[Data extracted from a collection]
···

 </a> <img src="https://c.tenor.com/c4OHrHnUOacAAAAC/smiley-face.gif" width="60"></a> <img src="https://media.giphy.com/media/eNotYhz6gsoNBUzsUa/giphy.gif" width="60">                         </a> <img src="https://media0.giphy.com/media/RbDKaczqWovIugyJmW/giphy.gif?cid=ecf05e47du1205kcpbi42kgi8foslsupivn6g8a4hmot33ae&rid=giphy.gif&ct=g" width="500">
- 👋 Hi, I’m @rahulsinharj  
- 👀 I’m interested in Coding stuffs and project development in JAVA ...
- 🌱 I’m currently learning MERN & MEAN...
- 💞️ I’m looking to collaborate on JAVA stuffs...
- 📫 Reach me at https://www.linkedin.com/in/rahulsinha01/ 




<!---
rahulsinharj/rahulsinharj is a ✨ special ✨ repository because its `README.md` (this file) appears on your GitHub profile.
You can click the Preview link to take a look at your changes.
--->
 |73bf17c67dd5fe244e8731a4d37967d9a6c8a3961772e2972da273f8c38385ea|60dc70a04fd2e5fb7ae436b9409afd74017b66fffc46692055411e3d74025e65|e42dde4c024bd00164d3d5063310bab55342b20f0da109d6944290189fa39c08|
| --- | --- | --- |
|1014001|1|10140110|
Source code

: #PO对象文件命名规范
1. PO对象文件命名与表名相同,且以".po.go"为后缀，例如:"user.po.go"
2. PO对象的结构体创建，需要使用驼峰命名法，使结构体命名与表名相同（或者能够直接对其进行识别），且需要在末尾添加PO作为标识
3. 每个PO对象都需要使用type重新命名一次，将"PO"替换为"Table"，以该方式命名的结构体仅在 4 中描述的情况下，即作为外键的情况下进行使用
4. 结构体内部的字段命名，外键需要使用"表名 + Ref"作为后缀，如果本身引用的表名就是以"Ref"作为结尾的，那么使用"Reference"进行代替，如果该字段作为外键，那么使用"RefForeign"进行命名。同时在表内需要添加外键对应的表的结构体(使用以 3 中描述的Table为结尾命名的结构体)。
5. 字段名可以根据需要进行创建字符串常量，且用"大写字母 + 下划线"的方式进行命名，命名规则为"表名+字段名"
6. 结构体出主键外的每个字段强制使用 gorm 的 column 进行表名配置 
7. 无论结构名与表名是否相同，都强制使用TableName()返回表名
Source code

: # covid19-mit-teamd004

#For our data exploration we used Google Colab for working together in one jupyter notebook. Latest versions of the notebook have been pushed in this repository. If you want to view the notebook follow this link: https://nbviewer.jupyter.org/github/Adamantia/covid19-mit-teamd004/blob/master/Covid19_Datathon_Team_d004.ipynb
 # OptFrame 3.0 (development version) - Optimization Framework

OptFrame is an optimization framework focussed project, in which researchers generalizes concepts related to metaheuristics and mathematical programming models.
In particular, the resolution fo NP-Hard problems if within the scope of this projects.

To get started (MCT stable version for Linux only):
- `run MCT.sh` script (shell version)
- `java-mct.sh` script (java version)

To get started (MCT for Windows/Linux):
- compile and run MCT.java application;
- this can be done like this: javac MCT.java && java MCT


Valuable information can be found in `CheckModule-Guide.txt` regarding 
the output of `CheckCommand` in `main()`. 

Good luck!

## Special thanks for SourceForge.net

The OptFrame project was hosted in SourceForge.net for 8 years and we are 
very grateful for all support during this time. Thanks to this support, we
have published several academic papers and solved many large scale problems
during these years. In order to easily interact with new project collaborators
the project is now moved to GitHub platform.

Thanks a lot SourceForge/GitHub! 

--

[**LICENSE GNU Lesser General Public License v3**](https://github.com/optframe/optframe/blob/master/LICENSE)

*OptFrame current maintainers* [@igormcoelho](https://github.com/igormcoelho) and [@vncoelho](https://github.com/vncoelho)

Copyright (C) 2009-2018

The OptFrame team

···

▶ [The problem]:
Set down, from the entries above, exactly the lines from the one with "- 💞️ I’m looking" up to and including the one with "rahulsinharj/rahulsinharj is a", and no other lines.

▶ [Solution to this exercise]:
- 💞️ I’m looking to collaborate on JAVA stuffs...
- 📫 Reach me at https://www.linkedin.com/in/rahulsinha01/ 




<!---
rahulsinharj/rahulsinharj is a ✨ special ✨ repository because its `README.md` (this file) appears on your GitHub profile.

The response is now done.